Discover the town’s early Christian heritage and its important contribution to Christian faith in the North-East region. 

The Headland, the so-called ancient borough of Hartlepool, is one of the oldest centres of Christianity in England. As well as being visually stunning and impressive, St Hilda’s Church is recognised as a place of great importance in the development of the Christian faith in the region and in the north east in general. It’s well worth a visit to explore its stunning surroundings! You can even journey inside to its visitor centre where you can learn all about the church’s fascinating history. If you’re a keen historian, be sure to explore the Headland area in full – there’s such a varied and interesting heritage to uncover!

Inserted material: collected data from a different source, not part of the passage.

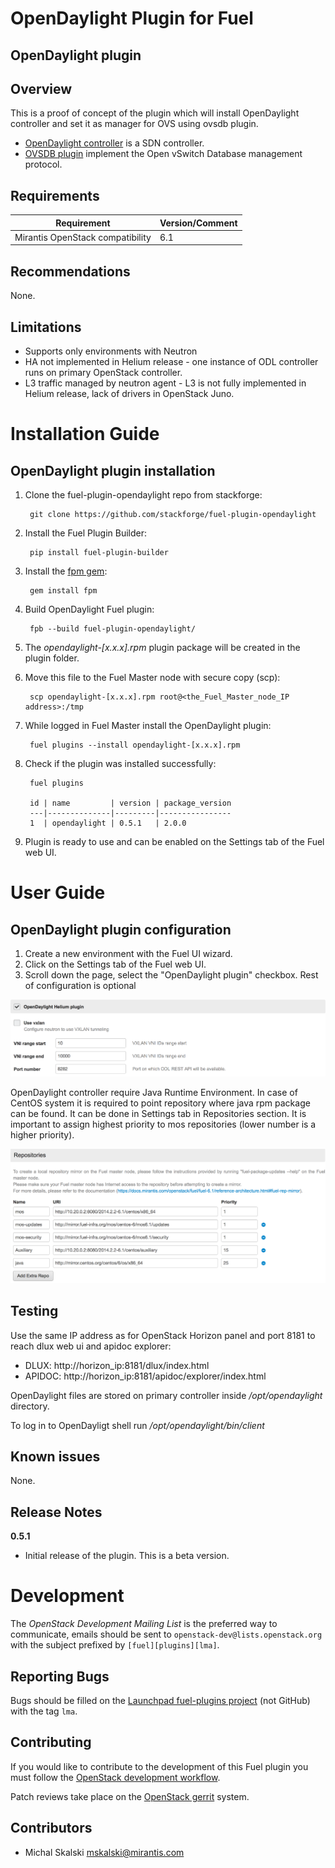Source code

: OpenDaylight Plugin for Fuel
================================

OpenDaylight plugin
-----------------------

Overview
--------

This is a proof of concept of the plugin which will install OpenDaylight controller and set it as manager for OVS using ovsdb plugin.

* [OpenDaylight controller](https://wiki.opendaylight.org/view/OpenDaylight_Controller:Main) is a SDN controller.
* [OVSDB plugin](https://wiki.opendaylight.org/view/OVSDB_Integration:Main) implement the Open vSwitch Database management protocol.

Requirements
------------

| Requirement                      | Version/Comment |
|----------------------------------|-----------------|
| Mirantis OpenStack compatibility | 6.1             |

Recommendations
---------------

None.

Limitations
-----------

* Supports only environments with Neutron
* HA not implemented in Helium release - one instance of ODL controller runs on primary OpenStack controller.
* L3 traffic managed by neutron agent - L3 is not fully implemented in Helium release, lack of drivers in OpenStack Juno.  

Installation Guide
==================

OpenDaylight plugin installation
----------------------------------------

1. Clone the fuel-plugin-opendaylight repo from stackforge:

        git clone https://github.com/stackforge/fuel-plugin-opendaylight

2. Install the Fuel Plugin Builder:

        pip install fuel-plugin-builder

3. Install the [fpm gem](https://github.com/jordansissel/fpm):

        gem install fpm
    
4. Build OpenDaylight Fuel plugin:

        fpb --build fuel-plugin-opendaylight/

5. The *opendaylight-[x.x.x].rpm* plugin package will be created in the plugin folder.
  
6. Move this file to the Fuel Master node with secure copy (scp):

        scp opendaylight-[x.x.x].rpm root@<the_Fuel_Master_node_IP address>:/tmp

7. While logged in Fuel Master install the OpenDaylight plugin:

        fuel plugins --install opendaylight-[x.x.x].rpm

8. Check if the plugin was installed successfully:

        fuel plugins

        id | name         | version | package_version
        ---|--------------|---------|----------------
        1  | opendaylight | 0.5.1   | 2.0.0

9. Plugin is ready to use and can be enabled on the Settings tab of the Fuel web UI.


User Guide
==========

OpenDaylight plugin configuration
---------------------------------------------

1. Create a new environment with the Fuel UI wizard.
2. Click on the Settings tab of the Fuel web UI.
3. Scroll down the page, select the "OpenDaylight plugin" checkbox.
   Rest of configuration is optional


![OpenDaylight options](./figures/opendaylight-options.png "OpenDaylight options")

OpenDaylight controller require Java Runtime Environment. In case of CentOS system it is required to point
repository where java rpm package can be found. It can be done in Settings tab in Repositories section.
It is important to assign highest priority to mos repositories (lower number is a higher priority).

![OpenDaylight repositories](./figures/opendaylight-repositories.png "OpenDaylight repositories")

Testing
-------

Use the same IP address as for OpenStack Horizon panel and port 8181 to reach dlux web ui and apidoc explorer:

* DLUX: http://horizon_ip:8181/dlux/index.html 
* APIDOC: http://horizon_ip:8181/apidoc/explorer/index.html

OpenDaylight files are stored on primary controller inside */opt/opendaylight* directory.

To log in to OpenDayligt shell run */opt/opendaylight/bin/client*

Known issues
------------

None.

Release Notes
-------------

**0.5.1**

* Initial release of the plugin. This is a beta version.

Development
===========

The *OpenStack Development Mailing List* is the preferred way to communicate,
emails should be sent to `openstack-dev@lists.openstack.org` with the subject
prefixed by `[fuel][plugins][lma]`.

Reporting Bugs
--------------

Bugs should be filled on the [Launchpad fuel-plugins project](
https://bugs.launchpad.net/fuel-plugins) (not GitHub) with the tag `lma`.


Contributing
------------

If you would like to contribute to the development of this Fuel plugin you must
follow the [OpenStack development workflow](
http://docs.openstack.org/infra/manual/developers.html#development-workflow).

Patch reviews take place on the [OpenStack gerrit](
https://review.openstack.org/#/q/status:open+project:stackforge/fuel-plugin-opendaylight,n,z)
system.

Contributors
------------

* Michal Skalski <mskalski@mirantis.com>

The significance of the church is recognised through a unique pilgrimage trail, named The Way of St Hild, set up to celebrate the important Saxon saint Hilda. Hild – in Latin, Hilda – was the Abbess of both Hartlepool and Whitby in Saxon times and this interactive 47-mile walk follows her journey between the two areas. The route begins at Hartlepool Headland, passing all the way along Hartlepool’s coastline and out of town via Seaton Carew. The route then continues south-ward down the coast, and concluding at Whitby Abbey.

Also located on the Headland is Spion Kop Cemetery. This historic cemetery dates back to 1856, and was established to take over burials from the ancient graveyard at St. Hilda’s. Today it exists as an important coastal grassland site with a stunning and eclectic display of wildflowers. It’s a great site to enjoy the gorgeous views of the coastline!

On the outskirts of town, Hart Village is another fascinating area of Hartlepool. It too features a stunning Saxon church that can be rooted back as far as 675AD. St Mary Magdalene Church has a rather rich history and was actually part of the estates of the de Brus family throughout the Norman times. This stunning spiritual home, set in the beautiful rural location of Hart is a definite must-see.